Bien que l’Itw ait duré ¼ d’heure, ces deux là n’avaient pas de réponse : 50% des actifs pourris des banques ?, On ne sait pas.
OK. DSK nous fait une estimation à la louche sur une perspective apocalyptique… et les économistes n’ont aucun commentaire plus élaboré que de douter, tergiverser… sur 2000 Milliards de dollars « égarés ».
JHL : Ce que dit DSK est juste. Il est évident qu’il y a encore une large partie du bilan des banques qui pose problème. Sur le chiffre de 50%, j’ai quelques doutes. Au début de la crise, le chiffre qui est évoqué est de 40 milliards de dollars. 2 ans après, on en est à 100 fois plus : 4000 Mrds de dollars. Ceci illustre le fait qu’on n’est pas très au clair sur la réalité du problème. Il existe. Il y a une large partie des bilans bancaires qui sont encore en difficulté. Mais de là à dire que la moitié des bilans pose problème, que 2000 Mrds de dollars restent en difficulté, là je pense que DSK doit donner un chiffre, mais son chiffre est en réalité vraisemblablement un peu excessif.

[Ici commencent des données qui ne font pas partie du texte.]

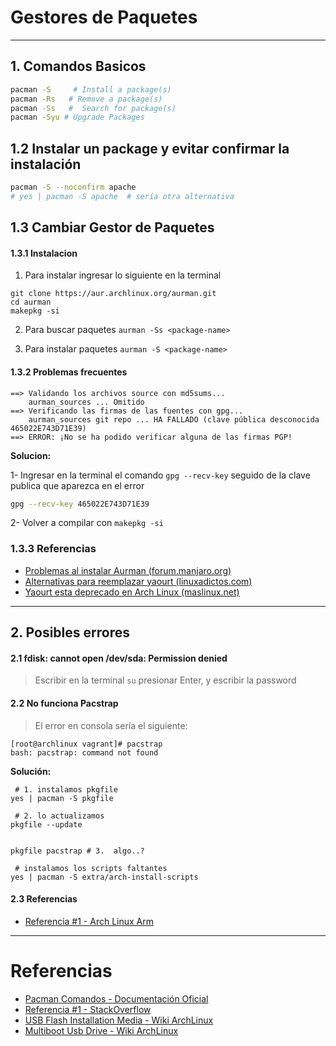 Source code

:# Gestores de Paquetes

- - -

## 1. Comandos Basicos

```bash
pacman -S     # Install a package(s)  
pacman -Rs   # Remove a package(s)  
pacman -Ss   #  Search for package(s) 
pacman -Syu # Upgrade Packages    
```

## 1.2 Instalar un package y evitar confirmar la instalación 

```bash
pacman -S --noconfirm apache
# yes | pacman -S apache  # sería otra alternativa
```

## 1.3 Cambiar Gestor de Paquetes

#### 1.3.1 Instalacion
1. Para instalar ingresar lo siguiente en la terminal

```
git clone https://aur.archlinux.org/aurman.git
cd aurman
makepkg -si
```

2. Para buscar paquetes ```aurman -Ss <package-name>```

3. Para instalar paquetes ```aurman -S <package-name>```

#### 1.3.2 Problemas frecuentes

```
==> Validando los archivos source con md5sums...
    aurman_sources ... Omitido
==> Verificando las firmas de las fuentes con gpg...
    aurman_sources git repo ... HA FALLADO (clave pública desconocida 465022E743D71E39)
==> ERROR: ¡No se ha podido verificar alguna de las firmas PGP!
```

**Solucion:**

1- Ingresar en la terminal el comando `gpg --recv-key` seguido de la clave publica que aparezca en el error

```bash
gpg --recv-key 465022E743D71E39
```

2-  Volver a compilar con ``makepkg -si`` 


### 1.3.3 Referencias

- [Problemas al instalar Aurman (forum.manjaro.org)](https://forum.manjaro.org/t/aur-package-fails-to-verify-pgp-gpg-key-unknown-public-key-one-or-more-pgp-signatures-could-not-be-verified/42687)
- [Alternativas para reemplazar yaourt (linuxadictos.com)](https://www.linuxadictos.com/las-mejores-alternativas-para-reemplazar-yaourt-en-arch-linux.html)
- [Yaourt esta deprecado en Arch Linux (maslinux.net)](https://maslinux.es/yaourt-esta-muerto-utiliza-estas-alternativas-para-aur-en-arch-linux/)

- - -

## 2. Posibles errores

#### 2.1 fdisk: cannot open /dev/sda: Permission denied
> Escribir en la terminal `su` presionar Enter, y escribir la password

#### 2.2 No funciona Pacstrap
> El error en consola sería el siguiente:

```
[root@archlinux vagrant]# pacstrap
bash: pacstrap: command not found
```

**Solución:**

```
 # 1. instalamos pkgfile
yes | pacman -S pkgfile

 # 2. lo actualizamos
pkgfile --update


pkgfile pacstrap # 3.  algo..?

 # instalamos los scripts faltantes
yes | pacman -S extra/arch-install-scripts
```

#### 2.3 Referencias

- [Referencia #1 - Arch Linux Arm](https://archlinuxarm.org/forum/viewtopic.php?f=60&t=8529)

- - -

# Referencias 
- [Pacman Comandos - Documentación Oficial ](https://wiki.archlinux.org/index.php/Pacman)
- [Referencia #1 - StackOverflow](https://stackoverflow.com/questions/35343707/linux-apt-get-command-not-found-how-to-install-a-package-in-arch-linux)
- [USB Flash Installation Media - Wiki ArchLinux](https://wiki.archlinux.org/index.php/USB_flash_installation_medium_(Espa%C3%B1ol))
- [Multiboot Usb Drive - Wiki ArchLinux](https://wiki.archlinux.org/index.php/Multiboot_USB_drive_(Espa%C3%B1ol))

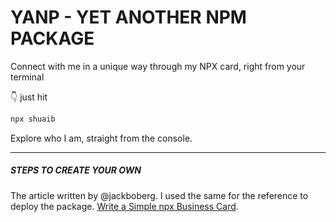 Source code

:# YANP - YET ANOTHER NPM PACKAGE

Connect with me in a unique way through my NPX card, right from your terminal

👇 just hit

```bash
npx shuaib
```

Explore who I am, straight from the console.

---
##### STEPS TO CREATE YOUR OWN

The article written by @jackboberg. I used the same for the reference to deploy the package.
[Write a Simple npx Business Card](https://studioelsa.se/blog/open-source-oss-npx-business-card).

JPF : C’est l’obscurité qui règne. On ne peut pas dire que la clarté ait été faite sur ce problème. Les chiffres vont et viennent. Ils montent et descendent. Ca donne le tournis… On ne sait pas. C’est ce qu’il y a peut-être de plus grave… Alors que le contribuable est appelé à la rescousse.
Leur aveu d’ignorance en dit long sur la déliquescence du système financier.
Mais, le plus alarmant c’est que ces deux là n’ont d’autre discours que celui de la consternation révoltée déjà entendu dès le début déclaré de la crise financière, il y a plus d’un an. Comme si rien n’avait avancé :
« Lorsque le contribuable est appelé à la rescousse, la moindre des choses pour la démocratie est d’assurer la transparence ».
« Il s’agit de la socialisation des pertes des banques alors même que les bénéfices restent privatisés. »
« Les gouvernements ont agi dans l’urgence et ils n’ont pas mis de conditionnalité suffisante à leur sauvetage du système bancaire »
« Les profits qui sont distribués actuellement sont des profits fictifs puisque qu’ils ont été subventionnés par les contribuables »
« …l’idée qui a prévalu partout, …/…, c’est l’idée que, au fond, nous étions en train de sortir doucement et sûrement de cette crise. Cette idée est pour partie fausse. »
« Le G20 lui-même ne pouvait pas être légitime s’il n’annonçait pas qu’il était en train de résoudre le problème. Donc, si vous voulez, c’est une sorte d’auto légitimation de son rôle. »
« Le discours des gouvernements a été manipulé. Les gouvernements ont cette impression qu’ils ont été manipulés. »
« Nous insistons sur la difficulté qu’il y a aujourd’hui à mesurer la richesse. Quelle est la richesse des banques ? Comment peut-on mesurer cette richesse ? Alors que les marchés dysfonctionnent tous les jours et que c’est eux qui sont censés donner de la valeur aux actifs possédés par les banques, aux créances détenues par les banques, etc… »
« Il faut bien voir qu’on marchait sur la tête. On avait un secteur financier dont la mission était d’assurer le financement de l’économie, …/… qui prélevait 40% des profits de l’économie ! On marchait sur la tête ! »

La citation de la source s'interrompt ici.